Masked autoencoder pretraining for peripheral nerve segmentation in ultrasound images.
Authors
Affiliations (7)
Affiliations (7)
- Chung-Ang University Industry-Academic Cooperation Foundation, Seoul, South Korea.
- Mellowing Factory Co. Ltd., Seoul, South Korea.
- Department of Dermatology, Korea University Guro Hospital, Seoul, Republic of Korea.
- Chung-Ang University College of Medicine, Seoul, Republic of Korea.
- Mellowing Factory Co. Ltd., Seoul, South Korea. [email protected].
- Chung-Ang University College of Medicine, Seoul, Republic of Korea. [email protected].

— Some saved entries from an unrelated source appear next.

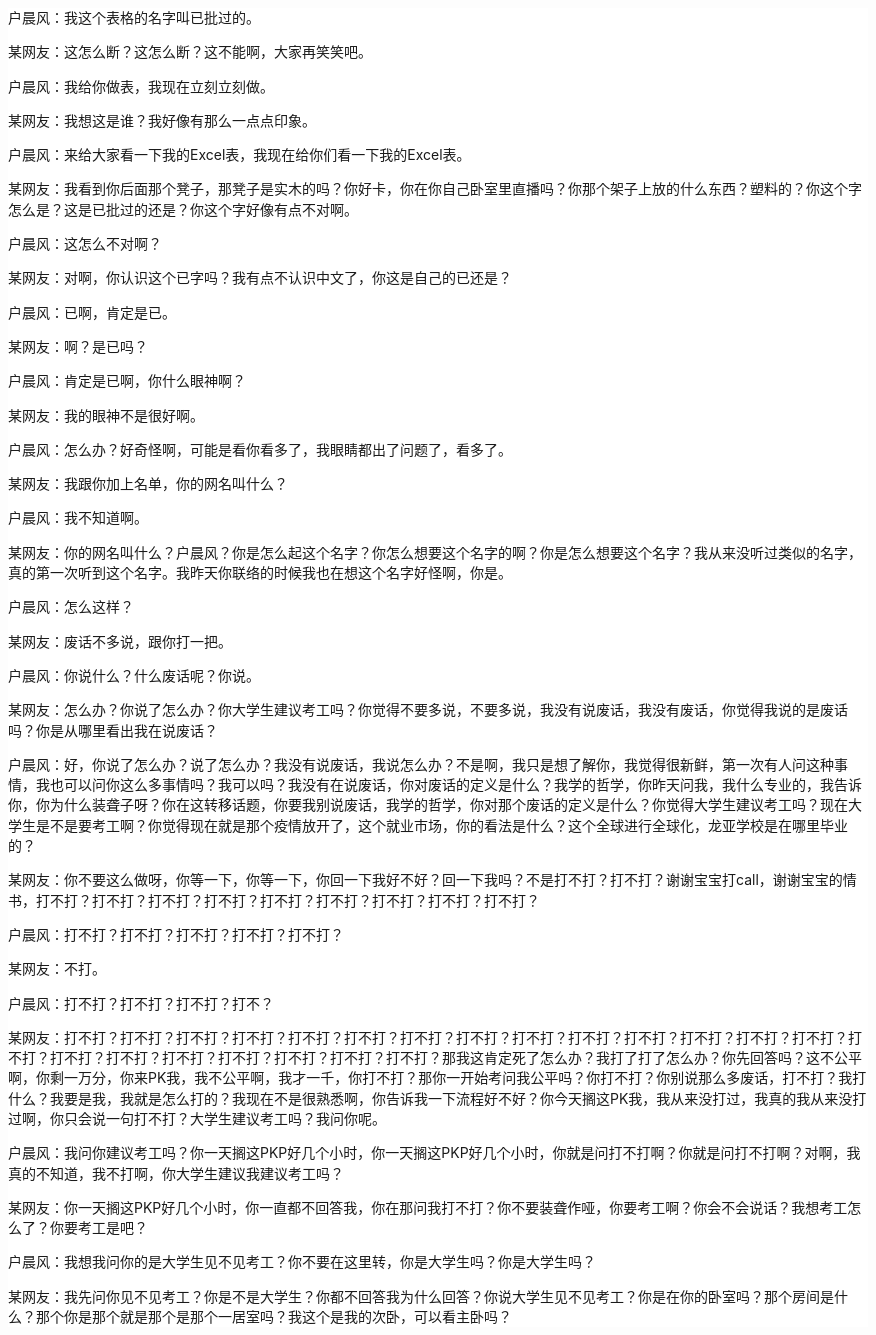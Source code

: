 户晨风：我这个表格的名字叫已批过的。

某网友：这怎么断？这怎么断？这不能啊，大家再笑笑吧。

户晨风：我给你做表，我现在立刻立刻做。

某网友：我想这是谁？我好像有那么一点点印象。

户晨风：来给大家看一下我的Excel表，我现在给你们看一下我的Excel表。

某网友：我看到你后面那个凳子，那凳子是实木的吗？你好卡，你在你自己卧室里直播吗？你那个架子上放的什么东西？塑料的？你这个字怎么是？这是已批过的还是？你这个字好像有点不对啊。

户晨风：这怎么不对啊？

某网友：对啊，你认识这个已字吗？我有点不认识中文了，你这是自己的已还是？

户晨风：已啊，肯定是已。

某网友：啊？是已吗？

户晨风：肯定是已啊，你什么眼神啊？

某网友：我的眼神不是很好啊。

户晨风：怎么办？好奇怪啊，可能是看你看多了，我眼睛都出了问题了，看多了。

某网友：我跟你加上名单，你的网名叫什么？

户晨风：我不知道啊。

某网友：你的网名叫什么？户晨风？你是怎么起这个名字？你怎么想要这个名字的啊？你是怎么想要这个名字？我从来没听过类似的名字，真的第一次听到这个名字。我昨天你联络的时候我也在想这个名字好怪啊，你是。

户晨风：怎么这样？

某网友：废话不多说，跟你打一把。

户晨风：你说什么？什么废话呢？你说。

某网友：怎么办？你说了怎么办？你大学生建议考工吗？你觉得不要多说，不要多说，我没有说废话，我没有废话，你觉得我说的是废话吗？你是从哪里看出我在说废话？

户晨风：好，你说了怎么办？说了怎么办？我没有说废话，我说怎么办？不是啊，我只是想了解你，我觉得很新鲜，第一次有人问这种事情，我也可以问你这么多事情吗？我可以吗？我没有在说废话，你对废话的定义是什么？我学的哲学，你昨天问我，我什么专业的，我告诉你，你为什么装聋子呀？你在这转移话题，你要我别说废话，我学的哲学，你对那个废话的定义是什么？你觉得大学生建议考工吗？现在大学生是不是要考工啊？你觉得现在就是那个疫情放开了，这个就业市场，你的看法是什么？这个全球进行全球化，龙亚学校是在哪里毕业的？

某网友：你不要这么做呀，你等一下，你等一下，你回一下我好不好？回一下我吗？不是打不打？打不打？谢谢宝宝打call，谢谢宝宝的情书，打不打？打不打？打不打？打不打？打不打？打不打？打不打？打不打？打不打？

户晨风：打不打？打不打？打不打？打不打？打不打？

某网友：不打。

户晨风：打不打？打不打？打不打？打不？

某网友：打不打？打不打？打不打？打不打？打不打？打不打？打不打？打不打？打不打？打不打？打不打？打不打？打不打？打不打？打不打？打不打？打不打？打不打？打不打？打不打？打不打？打不打？那我这肯定死了怎么办？我打了打了怎么办？你先回答吗？这不公平啊，你剩一万分，你来PK我，我不公平啊，我才一千，你打不打？那你一开始考问我公平吗？你打不打？你别说那么多废话，打不打？我打什么？我要是我，我就是怎么打的？我现在不是很熟悉啊，你告诉我一下流程好不好？你今天搁这PK我，我从来没打过，我真的我从来没打过啊，你只会说一句打不打？大学生建议考工吗？我问你呢。

户晨风：我问你建议考工吗？你一天搁这PKP好几个小时，你一天搁这PKP好几个小时，你就是问打不打啊？你就是问打不打啊？对啊，我真的不知道，我不打啊，你大学生建议我建议考工吗？

某网友：你一天搁这PKP好几个小时，你一直都不回答我，你在那问我打不打？你不要装聋作哑，你要考工啊？你会不会说话？我想考工怎么了？你要考工是吧？

户晨风：我想我问你的是大学生见不见考工？你不要在这里转，你是大学生吗？你是大学生吗？

某网友：我先问你见不见考工？你是不是大学生？你都不回答我为什么回答？你说大学生见不见考工？你是在你的卧室吗？那个房间是什么？那个你是那个就是那个是那个一居室吗？我这个是我的次卧，可以看主卧吗？
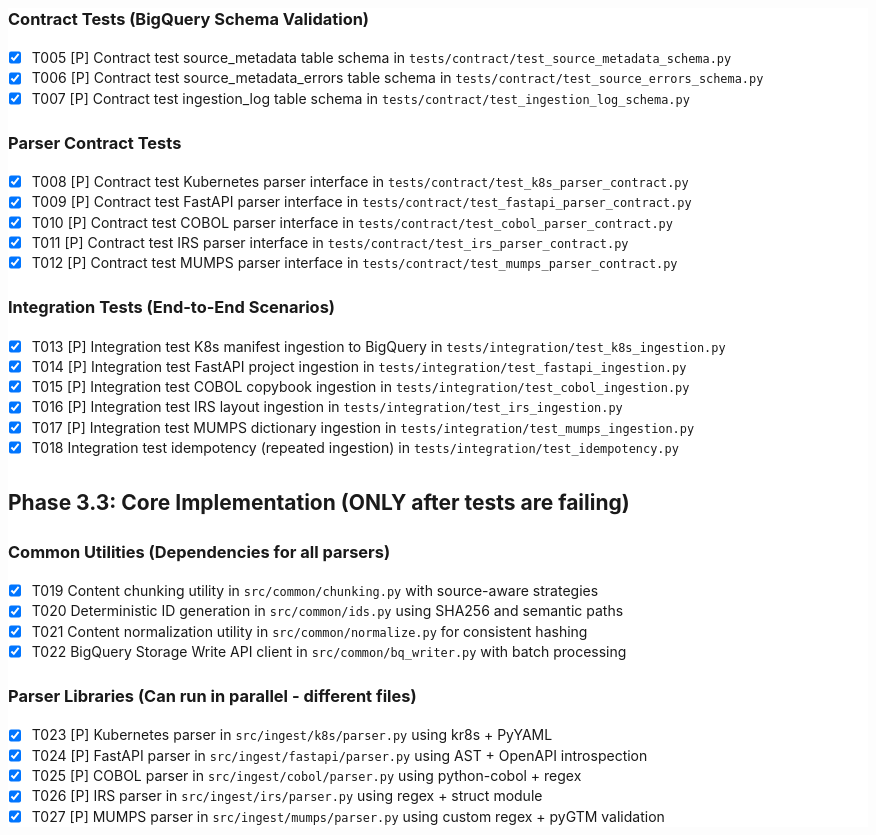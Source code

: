 ### Contract Tests (BigQuery Schema Validation)
- [x] T005 [P] Contract test source_metadata table schema in `tests/contract/test_source_metadata_schema.py`
- [x] T006 [P] Contract test source_metadata_errors table schema in `tests/contract/test_source_errors_schema.py`
- [x] T007 [P] Contract test ingestion_log table schema in `tests/contract/test_ingestion_log_schema.py`

### Parser Contract Tests
- [x] T008 [P] Contract test Kubernetes parser interface in `tests/contract/test_k8s_parser_contract.py`
- [x] T009 [P] Contract test FastAPI parser interface in `tests/contract/test_fastapi_parser_contract.py`
- [x] T010 [P] Contract test COBOL parser interface in `tests/contract/test_cobol_parser_contract.py`
- [x] T011 [P] Contract test IRS parser interface in `tests/contract/test_irs_parser_contract.py`
- [x] T012 [P] Contract test MUMPS parser interface in `tests/contract/test_mumps_parser_contract.py`

### Integration Tests (End-to-End Scenarios)
- [x] T013 [P] Integration test K8s manifest ingestion to BigQuery in `tests/integration/test_k8s_ingestion.py`
- [x] T014 [P] Integration test FastAPI project ingestion in `tests/integration/test_fastapi_ingestion.py`
- [x] T015 [P] Integration test COBOL copybook ingestion in `tests/integration/test_cobol_ingestion.py`
- [x] T016 [P] Integration test IRS layout ingestion in `tests/integration/test_irs_ingestion.py`
- [x] T017 [P] Integration test MUMPS dictionary ingestion in `tests/integration/test_mumps_ingestion.py`
- [x] T018 Integration test idempotency (repeated ingestion) in `tests/integration/test_idempotency.py`

## Phase 3.3: Core Implementation (ONLY after tests are failing)

### Common Utilities (Dependencies for all parsers)
- [x] T019 Content chunking utility in `src/common/chunking.py` with source-aware strategies
- [x] T020 Deterministic ID generation in `src/common/ids.py` using SHA256 and semantic paths
- [x] T021 Content normalization utility in `src/common/normalize.py` for consistent hashing
- [x] T022 BigQuery Storage Write API client in `src/common/bq_writer.py` with batch processing

### Parser Libraries (Can run in parallel - different files)
- [x] T023 [P] Kubernetes parser in `src/ingest/k8s/parser.py` using kr8s + PyYAML
- [x] T024 [P] FastAPI parser in `src/ingest/fastapi/parser.py` using AST + OpenAPI introspection
- [x] T025 [P] COBOL parser in `src/ingest/cobol/parser.py` using python-cobol + regex
- [x] T026 [P] IRS parser in `src/ingest/irs/parser.py` using regex + struct module
- [x] T027 [P] MUMPS parser in `src/ingest/mumps/parser.py` using custom regex + pyGTM validation
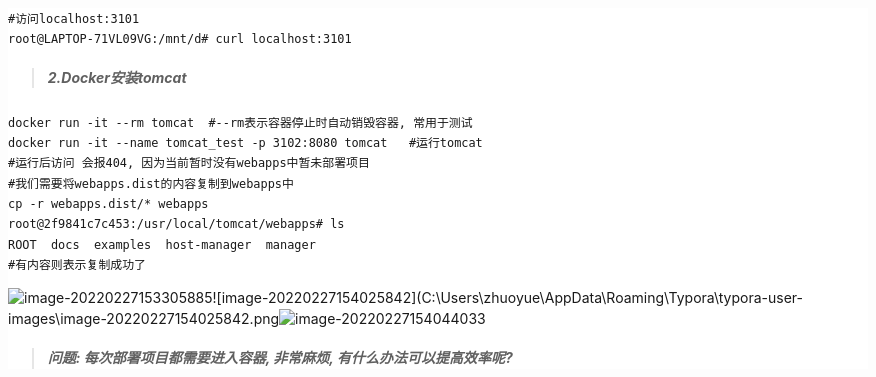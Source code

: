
 ```shell
#访问localhost:3101
root@LAPTOP-71VL09VG:/mnt/d# curl localhost:3101

```

> ##### 2.Docker安装tomcat

```shell
docker run -it --rm tomcat	#--rm表示容器停止时自动销毁容器, 常用于测试
docker run -it --name tomcat_test -p 3102:8080 tomcat	#运行tomcat
#运行后访问 会报404, 因为当前暂时没有webapps中暂未部署项目
#我们需要将webapps.dist的内容复制到webapps中
cp -r webapps.dist/* webapps
root@2f9841c7c453:/usr/local/tomcat/webapps# ls
ROOT  docs  examples  host-manager  manager
#有内容则表示复制成功了
```

![image-20220227153305885](C:\Users\zhuoyue\AppData\Roaming\Typora\typora-user-images\image-20220227153305885.png)![image-20220227154025842](C:\Users\zhuoyue\AppData\Roaming\Typora\typora-user-images\image-20220227154025842.png![image-20220227154044033](C:\Users\zhuoyue\AppData\Roaming\Typora\typora-user-images\image-20220227154044033.png)

> ##### 问题: 每次部署项目都需要进入容器, 非常麻烦, 有什么办法可以提高效率呢?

- Department of Physical and Rehabilitation Medicine, Chung-Ang University Gwangmyeong Hospital, Gwangmyeong-si, Gyeonggi-do, Republic of Korea. [email protected].
Abstract
Despite recent advances in medical image segmentation, deep learning applications in musculoskeletal ultrasound remain limited by small labeled datasets and a narrow clinical focus. Most existing work centers on the median nerve, leaving other clinically relevant peripheral nerves understudied. This study explores masked autoencoder (MAE) pretraining as a scalable approach to overcome data scarcity in peripheral nerve segmentation. A dataset of 10,603 ultrasound images across eight nerves was constructed, spanning over 1,500 patients with normal nerve conduction studies. A SegFormer-based encoder was pretrained on unlabeled ultrasound images using MAE and subsequently fine-tuned on nerve-specific segmentation tasks. Pretraining was applied per cross-validation fold to prevent data leakage. Compared to randomly initialized baselines, MAE-pretrained models achieved consistent performance gains across all nerves. Improvements were most pronounced for low-resource targets such as the sural (0.144 → 0.399 Dice) and lateral femoral cutaneous (0.280 → 0.550 Dice) nerves. Nerves with more abundant training data, like the median (0.890 → 0.897 Dice) and ulnar (0.862 → 0.869 Dice), showed only marginal improvements. These findings indicate that MAE pretraining particularly strengthens feature extraction for small, difficult-to-label structures in ultrasound segmentation. This underscores the potential of self-supervised learning to ease annotation demands and support the development of more comprehensive clinical AI tools.